══ Given data

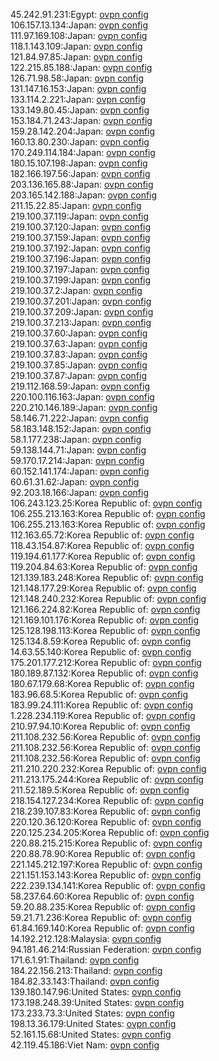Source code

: 45.242.91.231:Egypt: [ovpn config](vpn/45_242_91_231.ovpn)  
106.157.13.134:Japan: [ovpn config](vpn/106_157_13_134.ovpn)  
111.97.169.108:Japan: [ovpn config](vpn/111_97_169_108.ovpn)  
118.1.143.109:Japan: [ovpn config](vpn/118_1_143_109.ovpn)  
121.84.97.85:Japan: [ovpn config](vpn/121_84_97_85.ovpn)  
122.215.85.188:Japan: [ovpn config](vpn/122_215_85_188.ovpn)  
126.71.98.58:Japan: [ovpn config](vpn/126_71_98_58.ovpn)  
131.147.16.153:Japan: [ovpn config](vpn/131_147_16_153.ovpn)  
133.114.2.221:Japan: [ovpn config](vpn/133_114_2_221.ovpn)  
133.149.80.45:Japan: [ovpn config](vpn/133_149_80_45.ovpn)  
153.184.71.243:Japan: [ovpn config](vpn/153_184_71_243.ovpn)  
159.28.142.204:Japan: [ovpn config](vpn/159_28_142_204.ovpn)  
160.13.80.230:Japan: [ovpn config](vpn/160_13_80_230.ovpn)  
170.249.114.184:Japan: [ovpn config](vpn/170_249_114_184.ovpn)  
180.15.107.198:Japan: [ovpn config](vpn/180_15_107_198.ovpn)  
182.166.197.56:Japan: [ovpn config](vpn/182_166_197_56.ovpn)  
203.136.165.88:Japan: [ovpn config](vpn/203_136_165_88.ovpn)  
203.165.142.188:Japan: [ovpn config](vpn/203_165_142_188.ovpn)  
211.15.22.85:Japan: [ovpn config](vpn/211_15_22_85.ovpn)  
219.100.37.119:Japan: [ovpn config](vpn/219_100_37_119.ovpn)  
219.100.37.120:Japan: [ovpn config](vpn/219_100_37_120.ovpn)  
219.100.37.159:Japan: [ovpn config](vpn/219_100_37_159.ovpn)  
219.100.37.192:Japan: [ovpn config](vpn/219_100_37_192.ovpn)  
219.100.37.196:Japan: [ovpn config](vpn/219_100_37_196.ovpn)  
219.100.37.197:Japan: [ovpn config](vpn/219_100_37_197.ovpn)  
219.100.37.199:Japan: [ovpn config](vpn/219_100_37_199.ovpn)  
219.100.37.2:Japan: [ovpn config](vpn/219_100_37_2.ovpn)  
219.100.37.201:Japan: [ovpn config](vpn/219_100_37_201.ovpn)  
219.100.37.209:Japan: [ovpn config](vpn/219_100_37_209.ovpn)  
219.100.37.213:Japan: [ovpn config](vpn/219_100_37_213.ovpn)  
219.100.37.60:Japan: [ovpn config](vpn/219_100_37_60.ovpn)  
219.100.37.63:Japan: [ovpn config](vpn/219_100_37_63.ovpn)  
219.100.37.83:Japan: [ovpn config](vpn/219_100_37_83.ovpn)  
219.100.37.85:Japan: [ovpn config](vpn/219_100_37_85.ovpn)  
219.100.37.87:Japan: [ovpn config](vpn/219_100_37_87.ovpn)  
219.112.168.59:Japan: [ovpn config](vpn/219_112_168_59.ovpn)  
220.100.116.163:Japan: [ovpn config](vpn/220_100_116_163.ovpn)  
220.210.146.189:Japan: [ovpn config](vpn/220_210_146_189.ovpn)  
58.146.71.222:Japan: [ovpn config](vpn/58_146_71_222.ovpn)  
58.183.148.152:Japan: [ovpn config](vpn/58_183_148_152.ovpn)  
58.1.177.238:Japan: [ovpn config](vpn/58_1_177_238.ovpn)  
59.138.144.71:Japan: [ovpn config](vpn/59_138_144_71.ovpn)  
59.170.17.214:Japan: [ovpn config](vpn/59_170_17_214.ovpn)  
60.152.141.174:Japan: [ovpn config](vpn/60_152_141_174.ovpn)  
60.61.31.62:Japan: [ovpn config](vpn/60_61_31_62.ovpn)  
92.203.18.166:Japan: [ovpn config](vpn/92_203_18_166.ovpn)  
106.243.123.25:Korea Republic of: [ovpn config](vpn/106_243_123_25.ovpn)  
106.255.213.163:Korea Republic of: [ovpn config](vpn/106_255_213_163.ovpn)  
106.255.213.163:Korea Republic of: [ovpn config](vpn/106_255_213_163.ovpn)  
112.163.65.72:Korea Republic of: [ovpn config](vpn/112_163_65_72.ovpn)  
118.43.154.87:Korea Republic of: [ovpn config](vpn/118_43_154_87.ovpn)  
119.194.61.177:Korea Republic of: [ovpn config](vpn/119_194_61_177.ovpn)  
119.204.84.63:Korea Republic of: [ovpn config](vpn/119_204_84_63.ovpn)  
121.139.183.248:Korea Republic of: [ovpn config](vpn/121_139_183_248.ovpn)  
121.148.177.29:Korea Republic of: [ovpn config](vpn/121_148_177_29.ovpn)  
121.148.240.232:Korea Republic of: [ovpn config](vpn/121_148_240_232.ovpn)  
121.166.224.82:Korea Republic of: [ovpn config](vpn/121_166_224_82.ovpn)  
121.169.101.176:Korea Republic of: [ovpn config](vpn/121_169_101_176.ovpn)  
125.128.198.113:Korea Republic of: [ovpn config](vpn/125_128_198_113.ovpn)  
125.134.8.59:Korea Republic of: [ovpn config](vpn/125_134_8_59.ovpn)  
14.63.55.140:Korea Republic of: [ovpn config](vpn/14_63_55_140.ovpn)  
175.201.177.212:Korea Republic of: [ovpn config](vpn/175_201_177_212.ovpn)  
180.189.87.132:Korea Republic of: [ovpn config](vpn/180_189_87_132.ovpn)  
180.67.179.68:Korea Republic of: [ovpn config](vpn/180_67_179_68.ovpn)  
183.96.68.5:Korea Republic of: [ovpn config](vpn/183_96_68_5.ovpn)  
183.99.24.111:Korea Republic of: [ovpn config](vpn/183_99_24_111.ovpn)  
1.228.234.119:Korea Republic of: [ovpn config](vpn/1_228_234_119.ovpn)  
210.97.94.10:Korea Republic of: [ovpn config](vpn/210_97_94_10.ovpn)  
211.108.232.56:Korea Republic of: [ovpn config](vpn/211_108_232_56.ovpn)  
211.108.232.56:Korea Republic of: [ovpn config](vpn/211_108_232_56.ovpn)  
211.108.232.56:Korea Republic of: [ovpn config](vpn/211_108_232_56.ovpn)  
211.210.220.232:Korea Republic of: [ovpn config](vpn/211_210_220_232.ovpn)  
211.213.175.244:Korea Republic of: [ovpn config](vpn/211_213_175_244.ovpn)  
211.52.189.5:Korea Republic of: [ovpn config](vpn/211_52_189_5.ovpn)  
218.154.127.234:Korea Republic of: [ovpn config](vpn/218_154_127_234.ovpn)  
218.239.107.83:Korea Republic of: [ovpn config](vpn/218_239_107_83.ovpn)  
220.120.36.120:Korea Republic of: [ovpn config](vpn/220_120_36_120.ovpn)  
220.125.234.205:Korea Republic of: [ovpn config](vpn/220_125_234_205.ovpn)  
220.88.215.215:Korea Republic of: [ovpn config](vpn/220_88_215_215.ovpn)  
220.88.78.90:Korea Republic of: [ovpn config](vpn/220_88_78_90.ovpn)  
221.145.212.197:Korea Republic of: [ovpn config](vpn/221_145_212_197.ovpn)  
221.151.153.143:Korea Republic of: [ovpn config](vpn/221_151_153_143.ovpn)  
222.239.134.141:Korea Republic of: [ovpn config](vpn/222_239_134_141.ovpn)  
58.237.64.60:Korea Republic of: [ovpn config](vpn/58_237_64_60.ovpn)  
59.20.88.235:Korea Republic of: [ovpn config](vpn/59_20_88_235.ovpn)  
59.21.71.236:Korea Republic of: [ovpn config](vpn/59_21_71_236.ovpn)  
61.84.169.140:Korea Republic of: [ovpn config](vpn/61_84_169_140.ovpn)  
14.192.212.128:Malaysia: [ovpn config](vpn/14_192_212_128.ovpn)  
94.181.46.214:Russian Federation: [ovpn config](vpn/94_181_46_214.ovpn)  
171.6.1.91:Thailand: [ovpn config](vpn/171_6_1_91.ovpn)  
184.22.156.213:Thailand: [ovpn config](vpn/184_22_156_213.ovpn)  
184.82.33.143:Thailand: [ovpn config](vpn/184_82_33_143.ovpn)  
139.180.147.96:United States: [ovpn config](vpn/139_180_147_96.ovpn)  
173.198.248.39:United States: [ovpn config](vpn/173_198_248_39.ovpn)  
173.233.73.3:United States: [ovpn config](vpn/173_233_73_3.ovpn)  
198.13.36.179:United States: [ovpn config](vpn/198_13_36_179.ovpn)  
52.161.15.68:United States: [ovpn config](vpn/52_161_15_68.ovpn)  
42.119.45.186:Viet Nam: [ovpn config](vpn/42_119_45_186.ovpn)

════

__Assignment__: Please go over the data above and copy each line with "United" in it.

__Your response__:
139.180.147.96:United States: [ovpn config](vpn/139_180_147_96.ovpn)  
173.198.248.39:United States: [ovpn config](vpn/173_198_248_39.ovpn)  
173.233.73.3:United States: [ovpn config](vpn/173_233_73_3.ovpn)  
198.13.36.179:United States: [ovpn config](vpn/198_13_36_179.ovpn)  
52.161.15.68:United States: [ovpn config](vpn/52_161_15_68.ovpn)  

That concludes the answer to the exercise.